Here is an example query, which search VM has less than 20 & available memory. Healthy VM, which have 20% or higher available memory, won't show up as a record.

Perf
| where Computer == "CentOSVM01"
| where CounterName == "% Available Memory"
| where CounterValue < 20
| order by TimeGenerated desc

Do not confuse the value when you configure threshold of alert. In the alert rule settings, threshold value is specified as the number of rows in the result of query search. The threshold value of the condition is set when one or more lines are output. Note that xx% memory usage is not the value to set as threshold.
You can disable the your rules on Azure Portal and configure any time range of the graphs by choosing "Custom" as "Time range" on Virtual Machine metric like CPU monitoring scenario.

3.2 (Preview) VM metrics

Choose "Available Memory Byte (Preview)" metric on your VM menu. This is almost same setting with CPU usage.

Finally, here is check result of memory monitoring.

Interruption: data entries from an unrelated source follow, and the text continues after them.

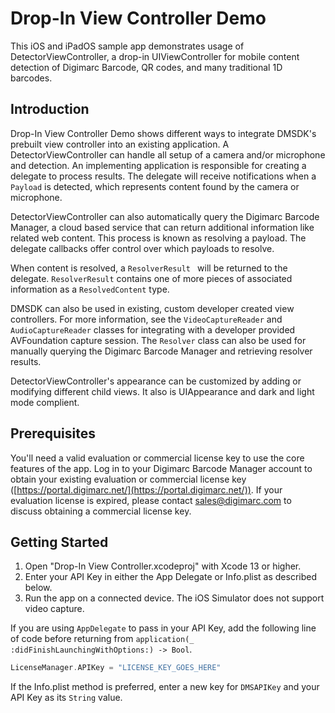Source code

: Drop-In View Controller Demo
================

This iOS and iPadOS sample app demonstrates usage of DetectorViewController, a drop-in UIViewController for mobile content detection of Digimarc Barcode, QR codes, and many traditional 1D barcodes.

## Introduction

Drop-In View Controller Demo shows different ways to integrate DMSDK's prebuilt view controller into an existing application. A DetectorViewController can handle all setup of a camera and/or microphone and detection. An implementing application is responsible for creating a delegate to process results. The delegate will receive notifications when a ```Payload``` is detected, which represents content found by the camera or microphone.

DetectorViewController can also automatically query the Digimarc Barcode Manager, a cloud based service that can return additional information like related web content. This process is known as resolving a payload. The delegate callbacks offer control over which payloads to resolve.

When content is resolved, a ```ResolverResult ``` will be returned to the delegate. ```ResolverResult``` contains one of more pieces of associated information as a ```ResolvedContent``` type.

DMSDK can also be used in existing, custom developer created view controllers. For more information, see the ```VideoCaptureReader``` and ```AudioCaptureReader``` classes for integrating with a developer provided AVFoundation capture session. The ```Resolver``` class can also be used for manually querying the Digimarc Barcode Manager and retrieving resolver results.

DetectorViewController's appearance can be customized by adding or modifying different child views. It also is UIAppearance and dark and light mode complient.

## Prerequisites

You'll need a valid evaluation or commercial license key to use the core features of the app. Log in to your Digimarc Barcode Manager account to obtain your existing evaluation or commercial license key ([https://portal.digimarc.net/](https://portal.digimarc.net/)). If your evaluation license is expired, please contact [sales@digimarc.com](mailto:sales@digimarc.com) to discuss obtaining a commercial license key.

## Getting Started

1. Open "Drop-In View Controller.xcodeproj" with Xcode 13 or higher.
2. Enter your API Key in either the App Delegate or Info.plist as described below.
3. Run the app on a connected device. The iOS Simulator does not support video capture.

If you are using `AppDelegate` to pass in your API Key, add the following line of code before returning from `application(_ :didFinishLaunchingWithOptions:) -> Bool`.

```swift
LicenseManager.APIKey = "LICENSE_KEY_GOES_HERE"
```
If the Info.plist method is preferred, enter a new key for `DMSAPIKey` and your API Key as its `String` value.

Type	Category	Outcome and goal	Result
1	monitoring	Azure Monitor can satisfy functional requirements	OK
2		Azure Monitor can setup short granularity for detections	1 min
3		Azure Monitor can setup thresholds detections	OK
4		Azure Monitor can setup retry detections	OK
5		Azure Monitor can suspend and resume for checking threshold	OK
6		Azure Monitor can send a mail for detection results	OK
7	statistics	Azure Monitor can retrieve workspace logs with specific duration	OK
8		Azure Monitor can visualize statistic data	OK
9	automation	Azure Monitor can have primary action based on alert rules	OK
10		Azure Monitor can send validation results	OK